Not utmostly impressed so far with Arundhati Roi’s new novel. It’s kind of all over the place and I’m not sure who I, the reader, am supposed to be. Political writing, and I suppose any type of writing, from India has to decide who it is written for. In my opinion, the best writing doesn’t try to be over-accommodating. Sonia Faleiro, for example, in “Beautiful Thing: Inside the Secret World of Bombay’s Dance Bars” didn’t make things at all easy for a non-Indian reader. As a result, there was a lot that I didn’t understand. But that was fine – it was even fine with a British newspaper that declared it to be one of the best books of the year. Roi tries, sometimes in a rather convoluted way to try to explain political issues or historical events, in long boring asides. At other times she goes to extraordinary measures not to mention politicians by name, though it’s perfectly obvious enough who she is talking about. I don’t get it. I can’t imagine that she is keeping anyone happy; either an Indian or well-informed non-Indian reader on the one hand, or a foreigner who knows little about India or its issues.

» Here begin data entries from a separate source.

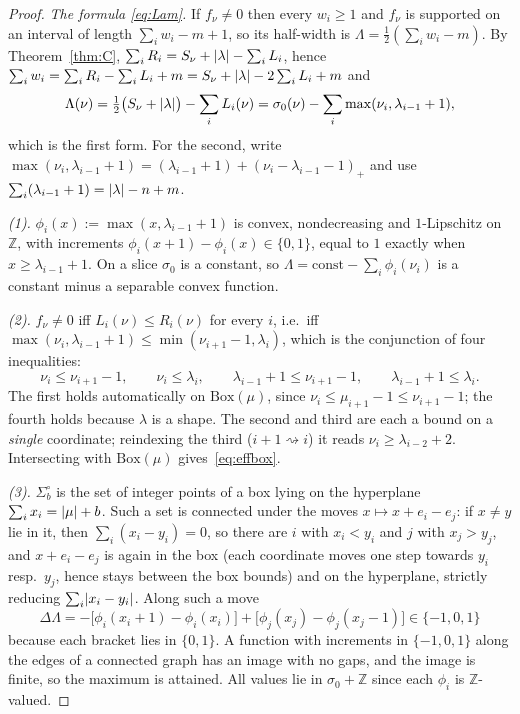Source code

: \documentclass[11pt]{article}
\theoremstyle{definition}
\newcommand{\Z}{\mathbb Z}
\newcommand{\Bx}{\mathrm{Box}}
\DeclarePairedDelimiter{\abs}{\lvert}{\rvert}
\begin{document}
\begin{proof}
\emph{The formula \eqref{eq:Lam}.} If $f_\nu\ne0$ then every $w_i\ge1$ and $f_\nu$ is
supported on an interval of length $\sum_iw_i-m+1$, so its half-width is
$\Lambda=\tfrac12(\sum_iw_i-m)$. By Theorem~\ref{thm:C},
$\sum_iR_i=S_\nu+\abs{\lambda}-\sum_iL_i$, hence
$\sum_iw_i=\sum_iR_i-\sum_iL_i+m=S_\nu+\abs{\lambda}-2\sum_iL_i+m$ and
\[
  \Lambda(\nu)=\tfrac12\bigl(S_\nu+\abs{\lambda}\bigr)-\sum_iL_i(\nu)
  =\sigma_0(\nu)-\sum_i\max(\nu_i,\lambda_{i-1}+1),
\]
which is the first form. For the second, write
$\max(\nu_i,\lambda_{i-1}+1)=(\lambda_{i-1}+1)+(\nu_i-\lambda_{i-1}-1)_+$ and use
$\sum_i(\lambda_{i-1}+1)=\abs{\lambda}-n+m$.

\emph{(1).} $\phi_i(x):=\max(x,\lambda_{i-1}+1)$ is convex, nondecreasing and $1$-Lipschitz
on $\Z$, with increments $\phi_i(x+1)-\phi_i(x)\in\{0,1\}$, equal to $1$ exactly when
$x\ge\lambda_{i-1}+1$. On a slice $\sigma_0$ is a constant, so
$\Lambda=\text{const}-\sum_i\phi_i(\nu_i)$ is a constant minus a separable convex function.

\emph{(2).} $f_\nu\ne0$ iff $L_i(\nu)\le R_i(\nu)$ for every $i$, i.e.\ iff
$\max(\nu_i,\lambda_{i-1}+1)\le\min(\nu_{i+1}-1,\lambda_i)$, which is the conjunction of
four inequalities:
\[
  \nu_i\le\nu_{i+1}-1,\qquad \nu_i\le\lambda_i,\qquad
  \lambda_{i-1}+1\le\nu_{i+1}-1,\qquad \lambda_{i-1}+1\le\lambda_i .
\]
The first holds automatically on $\Bx(\mu)$, since $\nu_i\le\mu_{i+1}-1\le\nu_{i+1}-1$; the
fourth holds because $\lambda$ is a shape. The second and third are each a bound on a
\emph{single} coordinate; reindexing the third ($i+1\rightsquigarrow i$) it reads
$\nu_i\ge\lambda_{i-2}+2$. Intersecting with $\Bx(\mu)$ gives~\eqref{eq:effbox}.

\emph{(3).} $\Sigma^\circ_b$ is the set of integer points of a box lying on the hyperplane
$\sum_i x_i=\abs{\mu}+b$. Such a set is connected under the moves $x\mapsto x+e_i-e_j$: if
$x\ne y$ lie in it, then $\sum_i(x_i-y_i)=0$, so there are $i$ with $x_i<y_i$ and $j$ with
$x_j>y_j$, and $x+e_i-e_j$ is again in the box (each coordinate moves one step towards
$y_i$ resp.\ $y_j$, hence stays between the box bounds) and on the hyperplane, strictly
reducing $\sum_i\abs{x_i-y_i}$. Along such a move
\[
  \Delta\Lambda=-\bigl[\phi_i(x_i+1)-\phi_i(x_i)\bigr]+\bigl[\phi_j(x_j)-\phi_j(x_j-1)\bigr]
  \in\{-1,0,1\}
\]
because each bracket lies in $\{0,1\}$. A function with increments in $\{-1,0,1\}$ along the
edges of a connected graph has an image with no gaps, and the image is finite, so the
maximum is attained. All values lie in $\sigma_0+\Z$ since each $\phi_i$ is $\Z$-valued.
\end{proof}
\end{document}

With regard to the content, I haven’t encountered much that is new to me, though I’m admittedly comparatively well read in her subject matter. What I enjoy most about Indian novels is the story telling. Indians seem to have some kind of innate ability to create interesting characters and tell amazing stories about them. And the best writers, among whom I count Rohinton Mistry and Amitav Ghosh, also know how to weave politics and history into their writing expertly and keenly. In the same way as a Charles Dickens brings 19th century London to life, Mistry can make me feel like I know 20th century Bombay from the inside. Anita Desai and Vikram Seth perform a kind of magic in translating a world that is completely foreign and making me feel at home in it. Reading U. R. Ananthamurthy is almost like encountering an anthropological study, but in a completely enjoyable way. Arundhati Roi seems less sure of herself. Perhaps she is trying too hard. I feel like I need to winnow away some of the chaff in order to get at the grain of what she is trying to tell me.

More later, when I’ve finished the novel.